Abstract A gene-encoded inorganic pyrophosphatase (AE009950.1: AAL80381.1) from hyperthermophilic archaeon Pyrococcus furiosus (PfPPase) was cloned and expressed in Escherichia coli BL21 (DE3). PfPPase showed 95% identity with family I PPases from Pyrococcus horikoshii OT3. The recombinant PfPPase had a molar mass of 22 kDa and was activated by Mg 2+ . The optimum temperature and pH of PfPPase were 95 °C and 9.5, respectively. PfPPase showed the half-lives of heat inactivation about 6.85 × 10 3 , 2.76 × 10 3 and 0.85 × 10 3  min at 85, 95 and 100 °C in the presence of Mg 2+ , respectively; 3.94 × 10 3 , 1.90 × 10 3 and 0.49 × 10 3  min at 85, 95 and 100 °C in the absence of Mg 2+ , respectively. Inorganic pyrophosphate was the most specific substrate for PfPPase.

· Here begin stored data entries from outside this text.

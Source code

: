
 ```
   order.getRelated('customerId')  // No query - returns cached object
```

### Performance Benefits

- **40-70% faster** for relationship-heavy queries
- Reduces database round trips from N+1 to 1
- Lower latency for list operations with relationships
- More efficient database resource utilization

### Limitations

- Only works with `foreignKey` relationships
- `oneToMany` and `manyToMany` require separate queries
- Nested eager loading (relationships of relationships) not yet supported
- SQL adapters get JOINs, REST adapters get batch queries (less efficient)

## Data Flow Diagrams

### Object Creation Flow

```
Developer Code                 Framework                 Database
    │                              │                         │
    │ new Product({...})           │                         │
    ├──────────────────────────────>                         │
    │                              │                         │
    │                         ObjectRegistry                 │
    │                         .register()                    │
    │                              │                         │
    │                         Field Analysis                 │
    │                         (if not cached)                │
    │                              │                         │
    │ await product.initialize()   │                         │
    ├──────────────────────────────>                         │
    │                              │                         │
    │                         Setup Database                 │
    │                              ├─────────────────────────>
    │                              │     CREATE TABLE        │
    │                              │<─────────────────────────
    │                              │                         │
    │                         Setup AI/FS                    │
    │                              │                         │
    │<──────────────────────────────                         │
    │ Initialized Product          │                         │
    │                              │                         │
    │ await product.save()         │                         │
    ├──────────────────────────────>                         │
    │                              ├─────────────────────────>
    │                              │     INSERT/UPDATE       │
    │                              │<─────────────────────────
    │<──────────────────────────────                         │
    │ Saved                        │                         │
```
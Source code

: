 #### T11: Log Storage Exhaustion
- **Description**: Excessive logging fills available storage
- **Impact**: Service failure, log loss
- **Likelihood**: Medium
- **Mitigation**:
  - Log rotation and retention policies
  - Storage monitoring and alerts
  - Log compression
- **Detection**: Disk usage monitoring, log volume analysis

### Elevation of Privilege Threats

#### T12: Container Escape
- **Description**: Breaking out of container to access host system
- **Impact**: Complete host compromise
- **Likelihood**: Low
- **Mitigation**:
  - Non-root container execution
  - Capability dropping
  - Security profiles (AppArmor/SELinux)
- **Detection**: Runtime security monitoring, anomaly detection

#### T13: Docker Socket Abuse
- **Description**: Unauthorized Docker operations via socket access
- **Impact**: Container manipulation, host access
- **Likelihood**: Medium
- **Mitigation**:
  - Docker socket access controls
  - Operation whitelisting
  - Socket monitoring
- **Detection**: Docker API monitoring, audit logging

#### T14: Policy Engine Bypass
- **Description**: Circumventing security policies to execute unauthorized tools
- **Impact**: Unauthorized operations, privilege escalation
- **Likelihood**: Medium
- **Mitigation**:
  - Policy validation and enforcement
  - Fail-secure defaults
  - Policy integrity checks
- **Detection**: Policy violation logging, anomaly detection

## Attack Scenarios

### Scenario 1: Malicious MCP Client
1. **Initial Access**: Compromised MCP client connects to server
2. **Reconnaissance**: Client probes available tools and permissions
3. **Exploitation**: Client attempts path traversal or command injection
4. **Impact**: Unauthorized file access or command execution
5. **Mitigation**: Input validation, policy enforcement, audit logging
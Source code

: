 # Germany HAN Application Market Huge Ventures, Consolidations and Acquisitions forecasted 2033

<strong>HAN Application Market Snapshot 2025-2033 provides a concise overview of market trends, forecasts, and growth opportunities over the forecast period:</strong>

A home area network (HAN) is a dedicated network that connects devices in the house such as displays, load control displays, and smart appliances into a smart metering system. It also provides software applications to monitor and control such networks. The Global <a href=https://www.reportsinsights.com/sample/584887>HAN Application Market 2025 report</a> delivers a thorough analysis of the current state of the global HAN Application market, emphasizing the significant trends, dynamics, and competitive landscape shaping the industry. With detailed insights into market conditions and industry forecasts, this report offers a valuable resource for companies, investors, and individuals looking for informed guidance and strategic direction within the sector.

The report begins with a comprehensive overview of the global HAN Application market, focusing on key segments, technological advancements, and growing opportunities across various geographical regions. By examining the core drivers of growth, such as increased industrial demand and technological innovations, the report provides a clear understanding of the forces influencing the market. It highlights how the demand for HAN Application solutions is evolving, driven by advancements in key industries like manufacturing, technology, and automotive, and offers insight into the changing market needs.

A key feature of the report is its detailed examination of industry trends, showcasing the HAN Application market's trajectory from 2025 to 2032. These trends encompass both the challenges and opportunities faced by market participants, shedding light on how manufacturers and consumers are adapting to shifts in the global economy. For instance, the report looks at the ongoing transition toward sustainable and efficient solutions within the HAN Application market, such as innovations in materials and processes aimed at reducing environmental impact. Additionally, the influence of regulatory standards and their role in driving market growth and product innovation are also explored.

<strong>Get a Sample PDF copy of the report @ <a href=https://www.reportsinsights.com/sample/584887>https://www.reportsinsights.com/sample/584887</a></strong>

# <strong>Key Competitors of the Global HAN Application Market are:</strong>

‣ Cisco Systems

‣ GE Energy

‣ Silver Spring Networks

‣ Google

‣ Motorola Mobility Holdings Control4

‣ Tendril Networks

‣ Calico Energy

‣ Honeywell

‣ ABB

The K m and the maximum velocity ( V max ) of the enzyme were 173 μM and 55.9 μmol min −1  mg −1 , respectively, at pH 9.5 and 95 °C. A simple and efficient colourimetric coupled enzyme assay to determine the activity of thermophilic glucose-1-phosphate uridylyltransferase from P. furiosus (PfG1PUTase) with PfPPase at high temperatures was also developed.